# Provided data
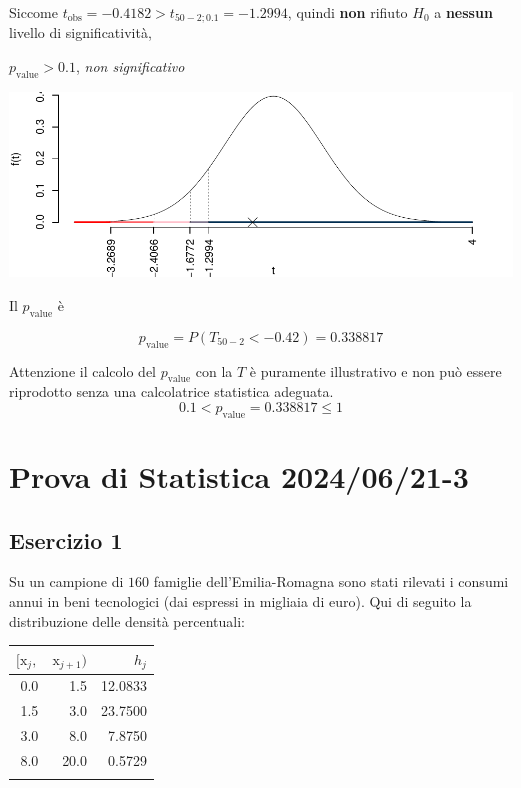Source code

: \documentclass[
  11pt,
]{book}
\theoremstyle{mytheoremstyle}
\theoremstyle{mydefstyle}
\newenvironment{sol}
  {
  \begin{tcolorbox}[enhanced,breakable,arc=0.1mm,boxrule=1pt,colback=white,colframe=iblue,
  title=\bf \fontfamily{lmss}\selectfont \hspace{.5 cm} Soluzione,drop fuzzy shadow]

}{
\end{tcolorbox}
  }
\begin{document}
\begin{sol}
Siccome \(t_\text{obs}=-0.4182>t_{50-2;0.1}=-1.2994\), quindi \textbf{non} rifiuto \(H_0\) a \textbf{nessun} livello di significatività,

\(p_\text{value}>0.1\), \emph{non significativo}

\begin{center}\includegraphics{Esami_passati_con_soluzioni_files/figure-latex/2024-91-1} \end{center}

Il \(p_{\text{value}}\) è

\[ p_{\text{value}} = P(T_{50-2}<-0.42)=0.338817 \]

Attenzione il calcolo del \(p_\text{value}\) con la \(T\) è puramente illustrativo e non può essere riprodotto senza una calcolatrice statistica adeguata.\[
 0.1 < p_\text{value}= 0.338817 \leq 1 
\]

\end{sol}

\section{Prova di Statistica 2024/06/21-3}\label{prova-di-statistica-20240621-3}

\subsection{Esercizio 1}\label{esercizio-1-40}

Su un campione di \(160\) famiglie dell'Emilia-Romagna sono stati rilevati i consumi annui in beni tecnologici (dai espressi in migliaia di euro). Qui di seguito la distribuzione delle densità percentuali:

\begin{table}[H]
\centering
\begin{tabular}{rrr}
\toprule
$[\text{x}_j,$ & $\text{x}_{j+1})$ & $h_j$\\
\midrule
0.0 & 1.5 & 12.0833\\
1.5 & 3.0 & 23.7500\\
3.0 & 8.0 & 7.8750\\
8.0 & 20.0 & 0.5729\\
 &  & \\
\bottomrule
\end{tabular}
\end{table}
\end{document}

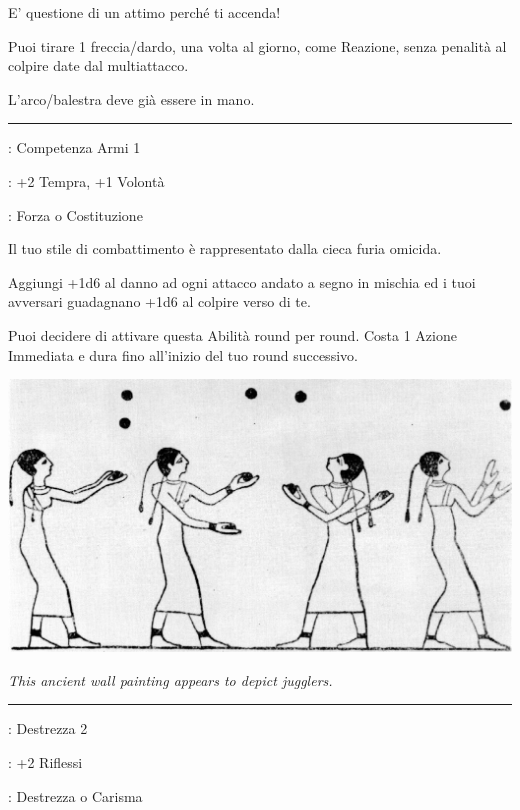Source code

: \begin{multicols}{2}
E' questione di un attimo perché ti accenda!

Puoi tirare 1 freccia/dardo, una volta al giorno, come Reazione, senza penalità al colpire date dal multiattacco.

L'arco/balestra deve già essere in mano.

\smallskip\noindent\rule{\linewidth}{2pt} \hypertarget{Furia}{}\medskip{}
\noindent
\begin{description}[noitemsep, topsep=0pt, parsep=0pt, partopsep=0pt, leftmargin=0cm, labelwidth=2.5cm]
    \item[\textbf{Requisito}]: Competenza Armi 1
    \item[\textbf{Tiri Salvezza}]: +2 Tempra, +1 Volontà
    \item[\textbf{Caratteristica}]: Forza o Costituzione
\end{description}

Il tuo stile di combattimento è rappresentato dalla cieca furia omicida.

Aggiungi +1d6 al danno ad ogni attacco andato a segno in mischia ed i tuoi avversari guadagnano +1d6 al colpire verso di te.

Puoi decidere di attivare questa Abilità round per round. Costa 1 Azione Immediata e dura fino all'inizio del tuo round successivo.


\begin{center}
	\includegraphics[width=0.9\linewidth]{immagini/Early_Egyptian_juggling_art.png}

	\emph{This ancient wall painting appears to depict jugglers.}
\end{center}

\smallskip\noindent\rule{\linewidth}{2pt} \hypertarget{Giocoliere}{}\medskip{}
\noindent
\begin{description}[noitemsep, topsep=0pt, parsep=0pt, partopsep=0pt, leftmargin=0cm, labelwidth=2.5cm]
    \item[\textbf{Requisito}]: Destrezza 2
    \item[\textbf{Tiri Salvezza}]: +2 Riflessi
    \item[\textbf{Caratteristica}]: Destrezza o Carisma
\end{description}


\end{multicols}
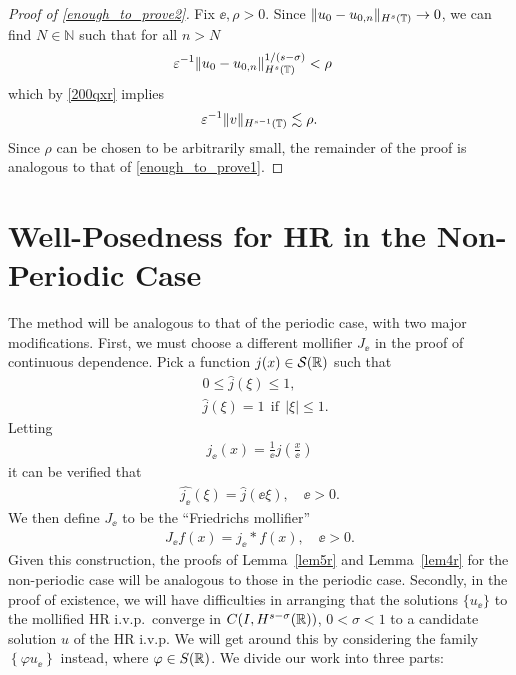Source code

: \begin{proof}[Proof of \eqref{enough_to_prove2}]
Fix $\ee, \rho > 0$. Since $\|u_0 -
u_{0,n} \|_{H^s(\mathbb{T})} \to 0$, we
can find $N \in \mathbb{N}$ such that for all $n > N$
%
%
\begin{equation*}
\begin{split}
\varepsilon^{-1} \|u_0-u_{0,n}\|_{H^s(\mathbb{T})}^{1/(s-\sigma)}
& < \rho
\label{uniform_n}
\end{split}
\end{equation*}
%
%
which by \eqref{200qxr} implies
%
%
\begin{equation}
	\label{end-decay}
	\begin{split}
		\varepsilon^{-1} \|v\|_{H^{s-1}(\mathbb{T})} \lesssim \rho.
	\end{split}
\end{equation}
%
%
%
%
Since $\rho$ can be chosen to be arbitrarily small, the remainder of the 
proof is analogous to that of \eqref{enough_to_prove1}. 
\end{proof}
%
%
%
%
%
%
%
\section{Well-Posedness for HR in the Non-Periodic Case}
\label{sec:defs}
The method will be analogous to that of the periodic case, with two major
modifications. First, we must choose a different mollifier $J_\ee$ in the
proof of continuous dependence. Pick a
function $j(x) \in \mathcal{S}(\mathbb{R})$ such that
\begin{equation*}
\begin{split}
& 0 \le \widehat{j}(\xi) \le 1,
\\
& \widehat{j}(\xi) = 1 \ \ \text{if} \ \ |\xi| \le 1.
\end{split}
\end{equation*}
Letting
\begin{equation*}
\begin{split}
j_\ee(x) = \frac{1}{\ee} j \left (\frac{x}{\ee} \right )
\end{split}
\end{equation*}
it can be verified that 
\begin{equation*}
\begin{split}
\widehat{j_\ee}(\xi) = \widehat{j }(\ee \xi), \quad \ee > 0.
\end{split}
\end{equation*}
We then define $J_\ee$ to be the ``Friedrichs mollifier''
\begin{equation*}
\begin{split}
J_\ee f(x) = j_\ee * f(x), \quad \ee>0.
\end{split}
\end{equation*}
Given this construction, the proofs of Lemma~\ref{lem5r} and Lemma~\ref{lem4r} for the non-periodic case will be
analogous to those in the periodic case.
Secondly, in the proof of existence, we will have difficulties in arranging
that the solutions $\{u_\ee\}$ to the mollified HR i.v.p.\ converge in $C(I,
H^{s- \sigma}(\mathbb{R}))$, $0 < \sigma < 1$ to a candidate solution $u$ of the HR
i.v.p. We will get around this by considering the family $\left\{ \varphi
u_\ee \right\}$ instead, where $\varphi \in S(\mathbb{R})$.
%
%
%
%
We divide our work into three parts:
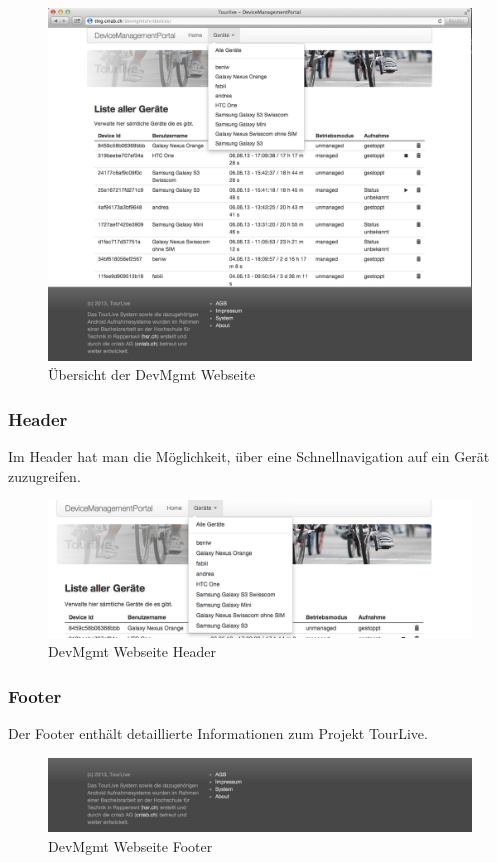 \begin{figure}[H]
	\centering
	\includegraphics[width=120mm]{images/devmgmtsrv/all.png}
	\caption{Übersicht der DevMgmt Webseite}
\end{figure}

\subsubsection{Header}
Im Header hat man die Möglichkeit, über eine Schnellnavigation auf ein Gerät zuzugreifen. 
\begin{figure}[H]
	\centering
	\includegraphics[width=120mm]{images/devmgmtsrv/header.png}
	\caption{DevMgmt Webseite Header}
\end{figure}



\subsubsection{Footer}
Der Footer enthält detaillierte Informationen zum Projekt TourLive. 
 
\begin{figure}[H]
	\centering
	\includegraphics[width=120mm]{images/devmgmtsrv/footer.png}
	\caption{DevMgmt Webseite Footer}
\end{figure}


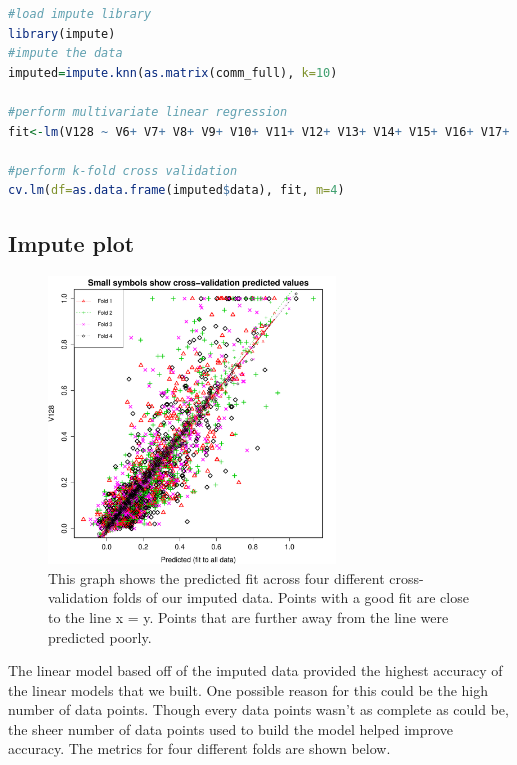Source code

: \documentclass{article}
\begin{document}
\begin{lstlisting}[language=r]
#load impute library
library(impute)
#impute the data
imputed=impute.knn(as.matrix(comm_full), k=10)

#perform multivariate linear regression
fit<-lm(V128 ~ V6+ V7+ V8+ V9+ V10+ V11+ V12+ V13+ V14+ V15+ V16+ V17+ V18+ V19+ V20+ V21+ V22+ V23+ V24+ V25+ V26+ V27+ V28+ V29+ V30+ V32+ V33+ V34+ V35+ V36+ V37+ V38+ V39+ V40+ V41+ V42+ V43+ V44+ V45+ V46+ V47+ V48+ V49+ V50+ V51+ V52+ V53+ V54+ V55+ V56+ V57+ V58+ V59+ V60+ V61+ V62+ V63+ V64+ V65+ V66+ V67+ V68+ V69+ V70+ V71+ V72+ V73+ V74+ V75+ V76+ V77+ V78+ V79+ V80+ V81+ V82+ V83+ V84+ V85+ V86+ V87+ V88+ V89+ V90+ V91+ V92+ V93+ V94+ V95+ V96+ V97+ V98+ V99+ V100+ V101+ V119+ V120+ V121+ V126, data=as.data.frame(imputed$data))

#perform k-fold cross validation
cv.lm(df=as.data.frame(imputed$data), fit, m=4)
\end{lstlisting}

\subsection{Impute plot}
\begin{figure}[H]
\centering
\includegraphics[width=3.0in]{impute.pdf}
\caption{This graph shows the predicted fit across four different cross-validation folds of our imputed data. Points with a good fit are close to the line x = y. Points that are further away from the line were predicted poorly.}\label{fig_container} 
\end{figure}

The linear model based off of the imputed data provided the highest accuracy of the linear models that we built. One possible reason for this could be the high number of data points. Though every data points wasn't as complete as could be, the sheer number of data points used to build the model helped improve accuracy. The metrics for four different folds are shown below.\\ 
\end{document}
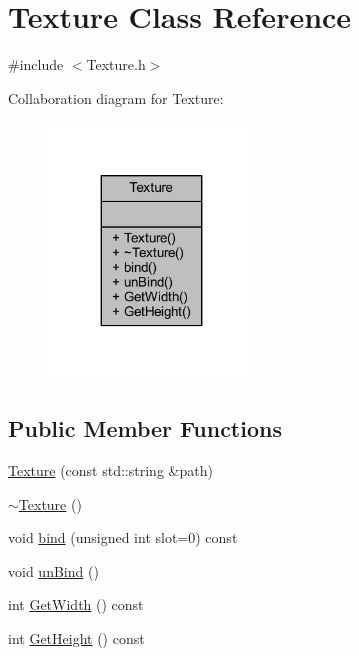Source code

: \hypertarget{class_texture}{}\section{Texture Class Reference}
\label{class_texture}


{\ttfamily \#include $<$Texture.\+h$>$}



Collaboration diagram for Texture\+:
\nopagebreak
\begin{figure}[H]
\begin{center}
\leavevmode
\includegraphics[width=155pt]{class_texture__coll__graph}
\end{center}
\end{figure}
\subsection*{Public Member Functions}
\begin{DoxyCompactItemize}
\item 
\mbox{\hyperlink{class_texture_a4cd45e8898c02b5a5c790a479233124b}{Texture}} (const std\+::string \&path)
\item 
\mbox{\hyperlink{class_texture_a09c4bcb7462f64c1d20fa69dba3cee8a}{$\sim$\+Texture}} ()
\item 
void \mbox{\hyperlink{class_texture_a71ec7e2582cc0005fa47f78087d4a539}{bind}} (unsigned int slot=0) const
\item 
void \mbox{\hyperlink{class_texture_a59f83c1891b109e49b42a330b66eba16}{un\+Bind}} ()
\item 
int \mbox{\hyperlink{class_texture_a7f5ee18c7466f904fa371bd97399a944}{Get\+Width}} () const
\item 
int \mbox{\hyperlink{class_texture_a289701837e23c9272509f377524ee8f2}{Get\+Height}} () const
\end{DoxyCompactItemize}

# Assignment
If a line in the entries holds the word "such", count it. Report the total only.

# Answer to this problem
2